In Java, support for asynchronous IO was added as part of the NIO2 work in JDK7, and the appropriate APIs are exposed by the AsynchronousChannel class. On *nix, AsynchronousFileChannel and AsynchronousSocketChannel are implemented using the standard thread pool approach (the pools are owned by an AsynchronousChannelGroup). On Windows, completion ports are used — in this case, the AsynchronousChannelGroup thread poll is used as the GetQueuedCompletionStatus listeners.

If you happen to be stuck on JDK6, your only option is to ignore completion ports and roll your own thread pool to dispatch operations on e.g. standard synchronous FileChannels. However, if you do this you may find that you don't actually get much concurrency on Windows. This happens because FileChannel.read(ByteBuffer, long) is needlessly crippled by taking a lock on the whole FileChannel. This lock is needless because FileChannel is otherwise a thread-safe class, and in order to make sure your positioned read isn't interfering with the other readers you don't need to lock — you simply need to issue a ReadFile call with a custom position by using one of the fields of the LPOVERLAPPED struct parameter. Note that the *nix implementation of FileChannel.read does the right thing and simply issues a pread call without locking.

Non-blocking IO

Non-blocking IO refers to an interface where IO operations will return immediately with a special error code if called when they are in a state that would otherwise cause them to block. So for example, a non-blocking recv will return immediately with a EAGAIN or EWOULDBLOCK error code if no data is available on the socket, and likewise send will return immediately with an error if the OS send buffers are full. Generally APIs providing non-blocking IO will also provide some sort of interface where you can efficiently wait for certain operations to enter a state where invoking the non-blocking IO operation will actually make some progress rather than immediately returning. APIs in this style are implementations of the reactor pattern.

No OS that I know of implements non-blocking IO for file IO, but support for socket IO is generally reasonable:

  • Non-blocking read and writes are available via the POSIX O_NONBLOCK operating mode, which can be set on file descriptors (FDs) representing sockets and FIFOs.

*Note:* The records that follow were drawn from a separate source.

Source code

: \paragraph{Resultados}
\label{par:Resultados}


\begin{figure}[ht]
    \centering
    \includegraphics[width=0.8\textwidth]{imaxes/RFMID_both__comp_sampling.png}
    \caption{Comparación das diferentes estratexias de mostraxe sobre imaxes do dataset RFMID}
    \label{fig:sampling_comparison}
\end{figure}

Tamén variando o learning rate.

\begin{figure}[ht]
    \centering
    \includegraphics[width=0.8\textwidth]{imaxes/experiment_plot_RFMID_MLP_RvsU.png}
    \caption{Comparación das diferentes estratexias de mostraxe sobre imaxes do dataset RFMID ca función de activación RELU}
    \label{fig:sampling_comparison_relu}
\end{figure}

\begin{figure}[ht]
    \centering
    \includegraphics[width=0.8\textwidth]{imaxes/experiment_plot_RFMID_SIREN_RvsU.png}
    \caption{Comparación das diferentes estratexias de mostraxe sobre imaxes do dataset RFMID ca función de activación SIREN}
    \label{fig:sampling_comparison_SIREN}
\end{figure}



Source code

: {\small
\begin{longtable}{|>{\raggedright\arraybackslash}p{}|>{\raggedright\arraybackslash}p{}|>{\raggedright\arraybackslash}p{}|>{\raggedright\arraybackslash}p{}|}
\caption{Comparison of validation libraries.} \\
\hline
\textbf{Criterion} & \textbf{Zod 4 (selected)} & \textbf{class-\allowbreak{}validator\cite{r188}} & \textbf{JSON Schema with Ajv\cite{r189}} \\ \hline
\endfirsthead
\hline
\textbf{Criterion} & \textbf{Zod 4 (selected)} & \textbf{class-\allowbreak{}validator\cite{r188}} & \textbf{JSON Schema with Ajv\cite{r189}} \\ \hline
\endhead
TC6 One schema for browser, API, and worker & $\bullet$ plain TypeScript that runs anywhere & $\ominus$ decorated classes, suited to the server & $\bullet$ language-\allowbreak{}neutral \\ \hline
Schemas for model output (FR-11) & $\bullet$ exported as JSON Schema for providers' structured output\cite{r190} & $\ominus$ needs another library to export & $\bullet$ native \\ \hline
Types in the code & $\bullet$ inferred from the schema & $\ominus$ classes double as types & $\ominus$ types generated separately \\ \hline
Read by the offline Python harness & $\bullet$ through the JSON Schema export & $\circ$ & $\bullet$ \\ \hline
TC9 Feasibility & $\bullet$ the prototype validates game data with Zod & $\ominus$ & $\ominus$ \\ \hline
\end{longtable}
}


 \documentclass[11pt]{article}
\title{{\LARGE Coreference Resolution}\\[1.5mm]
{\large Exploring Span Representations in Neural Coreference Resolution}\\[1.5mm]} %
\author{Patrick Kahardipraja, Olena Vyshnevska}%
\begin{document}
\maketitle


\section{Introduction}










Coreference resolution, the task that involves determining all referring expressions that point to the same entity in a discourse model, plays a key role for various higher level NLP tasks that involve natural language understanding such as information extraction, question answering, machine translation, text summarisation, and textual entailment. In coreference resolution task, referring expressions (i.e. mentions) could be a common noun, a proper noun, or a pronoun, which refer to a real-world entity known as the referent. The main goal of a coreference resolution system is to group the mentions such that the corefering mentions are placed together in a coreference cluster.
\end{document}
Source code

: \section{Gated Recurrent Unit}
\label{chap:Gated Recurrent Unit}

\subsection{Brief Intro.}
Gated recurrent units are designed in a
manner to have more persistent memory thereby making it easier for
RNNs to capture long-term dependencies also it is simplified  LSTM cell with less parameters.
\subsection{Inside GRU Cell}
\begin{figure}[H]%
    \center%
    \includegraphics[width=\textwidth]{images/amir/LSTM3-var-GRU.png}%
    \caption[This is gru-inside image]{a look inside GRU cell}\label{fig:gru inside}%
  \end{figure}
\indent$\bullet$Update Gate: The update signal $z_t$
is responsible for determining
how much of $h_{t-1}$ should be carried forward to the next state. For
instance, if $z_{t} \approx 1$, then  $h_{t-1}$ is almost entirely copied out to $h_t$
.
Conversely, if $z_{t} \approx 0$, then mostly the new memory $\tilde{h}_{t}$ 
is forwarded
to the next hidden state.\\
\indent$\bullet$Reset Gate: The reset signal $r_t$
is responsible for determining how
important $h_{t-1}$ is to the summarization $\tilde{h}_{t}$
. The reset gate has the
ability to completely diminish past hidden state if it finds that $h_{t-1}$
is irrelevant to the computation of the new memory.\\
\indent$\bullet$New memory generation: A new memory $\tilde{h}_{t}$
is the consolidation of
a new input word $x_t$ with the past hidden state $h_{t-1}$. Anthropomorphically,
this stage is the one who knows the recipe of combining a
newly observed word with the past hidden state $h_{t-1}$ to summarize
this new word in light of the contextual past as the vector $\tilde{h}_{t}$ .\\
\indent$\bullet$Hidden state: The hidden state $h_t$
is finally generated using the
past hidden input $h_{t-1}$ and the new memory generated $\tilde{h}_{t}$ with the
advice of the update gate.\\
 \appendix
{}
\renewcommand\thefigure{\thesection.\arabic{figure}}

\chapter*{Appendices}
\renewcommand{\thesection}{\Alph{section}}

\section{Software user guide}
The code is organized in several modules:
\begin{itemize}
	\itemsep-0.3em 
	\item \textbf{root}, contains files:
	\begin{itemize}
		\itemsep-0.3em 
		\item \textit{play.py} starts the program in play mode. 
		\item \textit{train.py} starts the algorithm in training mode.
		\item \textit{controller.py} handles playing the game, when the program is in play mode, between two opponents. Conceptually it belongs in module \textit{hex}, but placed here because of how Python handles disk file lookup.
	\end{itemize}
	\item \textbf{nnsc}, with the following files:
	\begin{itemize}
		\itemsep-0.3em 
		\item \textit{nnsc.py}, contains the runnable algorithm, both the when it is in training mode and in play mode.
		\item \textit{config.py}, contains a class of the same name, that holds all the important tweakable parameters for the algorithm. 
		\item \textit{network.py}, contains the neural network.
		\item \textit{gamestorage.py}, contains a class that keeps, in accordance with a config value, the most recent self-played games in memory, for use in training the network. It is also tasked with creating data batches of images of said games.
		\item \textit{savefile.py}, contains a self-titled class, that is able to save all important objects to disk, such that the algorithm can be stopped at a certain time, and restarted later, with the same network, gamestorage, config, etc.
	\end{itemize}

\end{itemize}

  • POSIX provides select and poll which let you wait for reads and writes to be ready on several FDs. (The difference between these two is pretty much just that select lets you wait for a number of FDs up to FD_SETSIZE, while poll can wait for as many FDs as you are allowed to create.)

    Select and poll have the major disadvantage that when the kernel returns from one of these calls, you only know the number of FDs that got triggered — not which specific FDs have become unblocked. This means you later have to do a linear time scan across each of the FDs you supplied to figure out which one you actually need to use.

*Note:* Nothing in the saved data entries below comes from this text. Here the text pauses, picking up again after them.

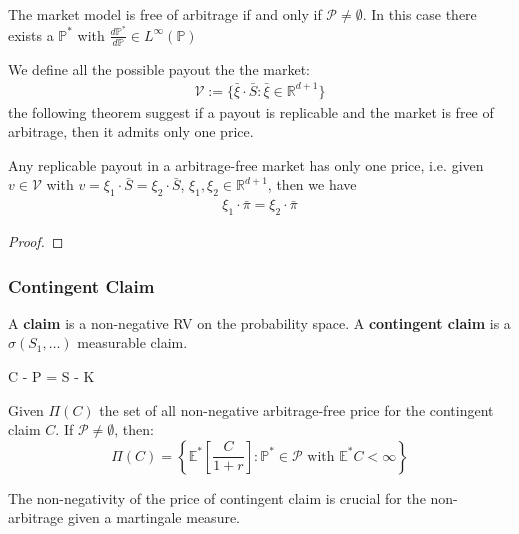\begin{theorem}
	The market model is free of arbitrage if and only if $\mathcal{P} \neq \emptyset$. In this case there exists a $\mathbb{P}^*$ with $\frac{d\mathbb{P}^*}{d\mathbb{P}} \in L^\infty(\mathbb{P})$
\end{theorem}

We define all the possible payout the the market:
\begin{align*}
	\mathcal{V}:= \{ \bar{\xi}\cdot \bar{S}: \bar{\xi} \in \mathbb{R}^{d +1}\}
\end{align*}
the following theorem suggest if a payout is replicable and the market is free of arbitrage, then it admits only one price.

\begin{theorem}
	Any replicable payout in a arbitrage-free market has only one price, i.e. given $v \in \mathcal{V}$ with $v = \xi_1 \cdot \bar{S} = \xi_2 \cdot \bar{S}$, $\xi_1, \xi_2 \in \mathbb{R}^{d +1}$, then we have
	\begin{align*}
		\xi_1 \cdot \bar{\pi}  = \xi_2  \cdot \bar{\pi}
	\end{align*}
\end{theorem}
\begin{proof}
	
\end{proof}


\subsubsection{Contingent Claim}
\begin{definition}
A \textbf{claim} is a non-negative RV on the probability space. A \textbf{contingent claim} is a $\sigma(S_1, \dots)$ measurable claim.
\end{definition}

\begin{example}
	C - P = S - K
\end{example}

\begin{theorem}
	Given $\Pi(C)$ the set of all non-negative arbitrage-free price for the contingent claim $C$. If $\mathcal{P} \neq \emptyset$, then:
	\begin{equation*}
		\Pi(C) = \left\{ \mathbb{E}^*\left[\frac{C}{1+r}\right] :  \mathbb{P}^* \in \mathcal{P} \text{ with } \mathbb{E}^*C < \infty \right\}
	\end{equation*}
\end{theorem}
\begin{remark}
The non-negativity of the price of contingent claim is crucial for the non-arbitrage given a martingale measure.
\end{remark}

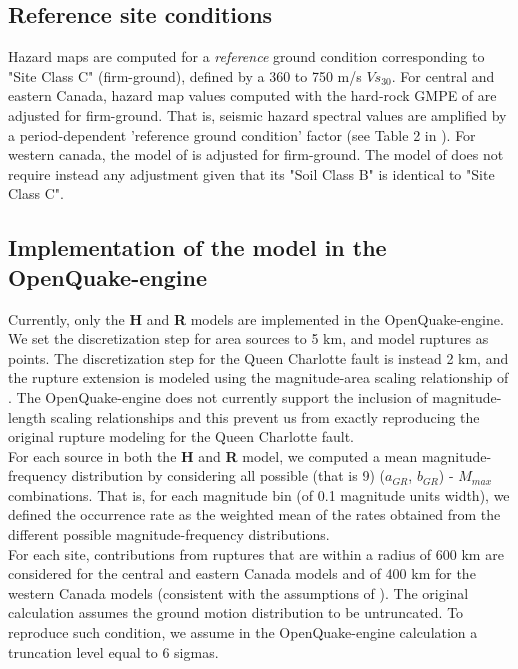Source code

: \subsection{Reference site conditions}
Hazard maps are computed for a \textit{reference} ground condition corresponding to "Site Class C" (firm-ground), defined by a 360 to 750 m/s $Vs_{30}$. For central and eastern Canada, hazard map values computed with the hard-rock GMPE of \cite{ab1995} are adjusted for firm-ground. That is, seismic hazard spectral values are amplified by a period-dependent 'reference ground condition' factor (see Table 2 in \cite{adams2003}). For western canada, the model of \cite{y1997} is adjusted for firm-ground. The model of \cite{bjf1993} does not require instead any adjustment given that its "Soil Class B" is identical to "Site Class C".

\subsection{Implementation of the model in the OpenQuake-engine}
Currently, only the \textbf{H} and \textbf{R} models are implemented in the OpenQuake-engine. We set the discretization step for area sources to 5 km, and model ruptures as points. The discretization step for the Queen Charlotte fault is instead 2 km, and the rupture extension is modeled using the magnitude-area scaling relationship of \cite{wells1994}. The OpenQuake-engine does not currently support the inclusion of magnitude-length scaling relationships and this prevent us from exactly reproducing the original rupture modeling for the Queen Charlotte fault. \\
For each source in both the \textbf{H} and \textbf{R} model, we computed a mean magnitude-frequency distribution by considering all possible (that is 9) ($a_{GR}$, $b_{GR}$) - $M_{max}$ combinations. That is, for each magnitude bin (of 0.1 magnitude units width), we defined the occurrence rate as the weighted mean of the rates obtained from the different possible magnitude-frequency distributions.\\
For each site, contributions from ruptures that are within a radius of 600 km are considered for the central and eastern Canada models and of 400 km for the western Canada models (consistent with the assumptions of \cite{adams2003}). The original calculation assumes the ground motion distribution to be untruncated. To reproduce such condition, we assume in the OpenQuake-engine calculation a truncation level equal to 6 sigmas.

  • This limitation motivated the development of several successor interfaces. BSD & OS X got kqueue, Solaris got /dev/poll, and Linux got epoll. Roughly speaking, these interfaces lets you build up a set of FDs you are interested in watching, and then make a call that returns to you a list those of FDs in the set that were actually triggered.

    There's lots of good info about these mechanisms at the classic C10K page. If you like hearing someone who clearly knows what he is talking about rant for 10 minutes about syscalls, this Bryan Cantrill bit about epoll is quite amusing.

  • Unfortunately, Windows never got one of these successor mechanisms: only select is supported. It is possible to do an epoll-like thing by kicking off an operation that would normally block (e.g. WSARecv) with a specially prepared LPOVERLAPPED parameter, such that you can wait it to complete using WSAWaitForMultipleEvents. Like epoll, when this wait returns it gives you a notion of which of the sockets of interest caused the wakeup. Unfortunately, this API won't let you wait for more than 64 events — if you want to wait for more you need to create child threads that recursively call WSAWaitForMultipleEvents, and then wait on those threads!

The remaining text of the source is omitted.